# Exercise prompt
Return exactly the lines of the records below, starting at the line that contains "## Install Dependencies" and ending at the line that contains "## Alternate Approach", with both of those lines kept.

[[ Dataset entries, beginning ]]

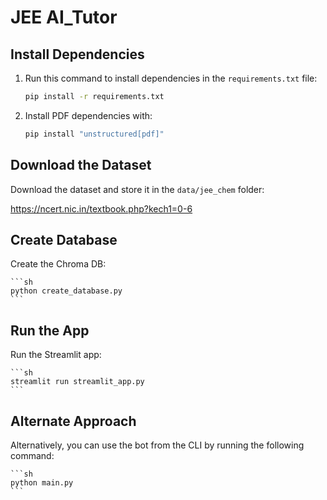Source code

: # JEE AI_Tutor


## Install Dependencies

1. Run this command to install dependencies in the `requirements.txt` file:

    ```sh
    pip install -r requirements.txt
    ```

2. Install PDF dependencies with:

    ```sh
    pip install "unstructured[pdf]"
    ```

## Download the Dataset

Download the dataset and store it in the `data/jee_chem` folder:

https://ncert.nic.in/textbook.php?kech1=0-6

## Create Database

Create the Chroma DB:

    ```sh
    python create_database.py
    ```

## Run the App

Run the Streamlit app:

    ```sh
    streamlit run streamlit_app.py
    ```

## Alternate Approach

Alternatively, you can use the bot from the CLI by running the following command:

    ```sh
    python main.py
    ```
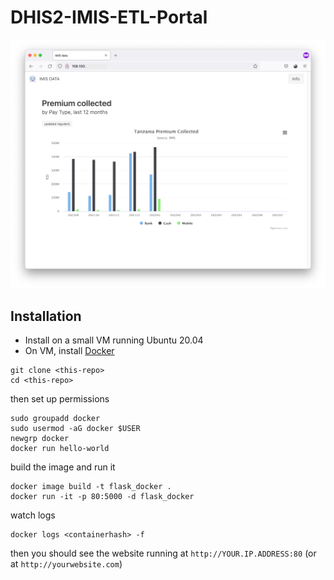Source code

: # DHIS2-IMIS-ETL-Portal

![screenshot](screenshot.png)

## Installation

* Install on a small VM running Ubuntu 20.04
* On VM, install [Docker](https://docs.docker.com/engine/install/ubuntu/)

```
git clone <this-repo>
cd <this-repo>
```

then set up permissions

```
sudo groupadd docker
sudo usermod -aG docker $USER
newgrp docker
docker run hello-world
```

build the image and run it

```
docker image build -t flask_docker . 
docker run -it -p 80:5000 -d flask_docker
```

watch logs

```
docker logs <containerhash> -f
```

then you should see the website running at `http://YOUR.IP.ADDRESS:80` (or at `http://yourwebsite.com`)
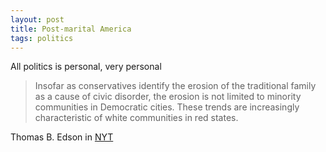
 ```yaml
---
layout: post
title: Post-marital America
tags: politics
--- 
```

All politics is personal, very personal

> Insofar as conservatives identify the erosion of the traditional family as a cause of civic disorder, the erosion is not limited to minority communities in Democratic cities. These trends are increasingly characteristic of white communities in red states.

Thomas B. Edson in [NYT]

[NYT]: http://nyti.ms/1IOdUMP
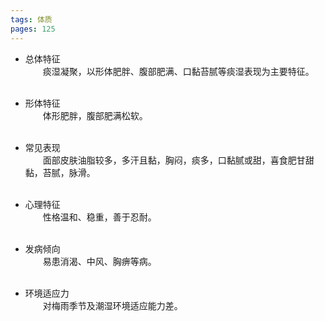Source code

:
 ```yaml
---
tags: 体质
pages: 125
---
```

+ 总体特征<br>
	&emsp;&emsp;痰湿凝聚，以形体肥胖、腹部肥满、口黏苔腻等痰湿表现为主要特征。<br></br>
	
+ 形体特征<br>
	&emsp;&emsp;体形肥胖，腹部肥满松软。<br></br>
	
+ 常见表现<br>
	&emsp;&emsp;面部皮肤油脂较多，多汗且黏，胸闷，痰多，口黏腻或甜，喜食肥甘甜黏，苔腻，脉滑。<br></br>
	
+ 心理特征<br>
	&emsp;&emsp;性格温和、稳重，善于忍耐。<br></br>
	
+ 发病倾向<br>
	&emsp;&emsp;易患消渴、中风、胸痹等病。<br></br>
	
+ 环境适应力<br>
	&emsp;&emsp;对梅雨季节及潮湿环境适应能力差。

[[ Dataset entries, end ]]

# Answer to this task
## Install Dependencies

1. Run this command to install dependencies in the `requirements.txt` file:

    ```sh
    pip install -r requirements.txt
    ```

2. Install PDF dependencies with:

    ```sh
    pip install "unstructured[pdf]"
    ```

## Download the Dataset

Download the dataset and store it in the `data/jee_chem` folder:

https://ncert.nic.in/textbook.php?kech1=0-6

## Create Database

Create the Chroma DB:

    ```sh
    python create_database.py
    ```

## Run the App

Run the Streamlit app:

    ```sh
    streamlit run streamlit_app.py
    ```

## Alternate Approach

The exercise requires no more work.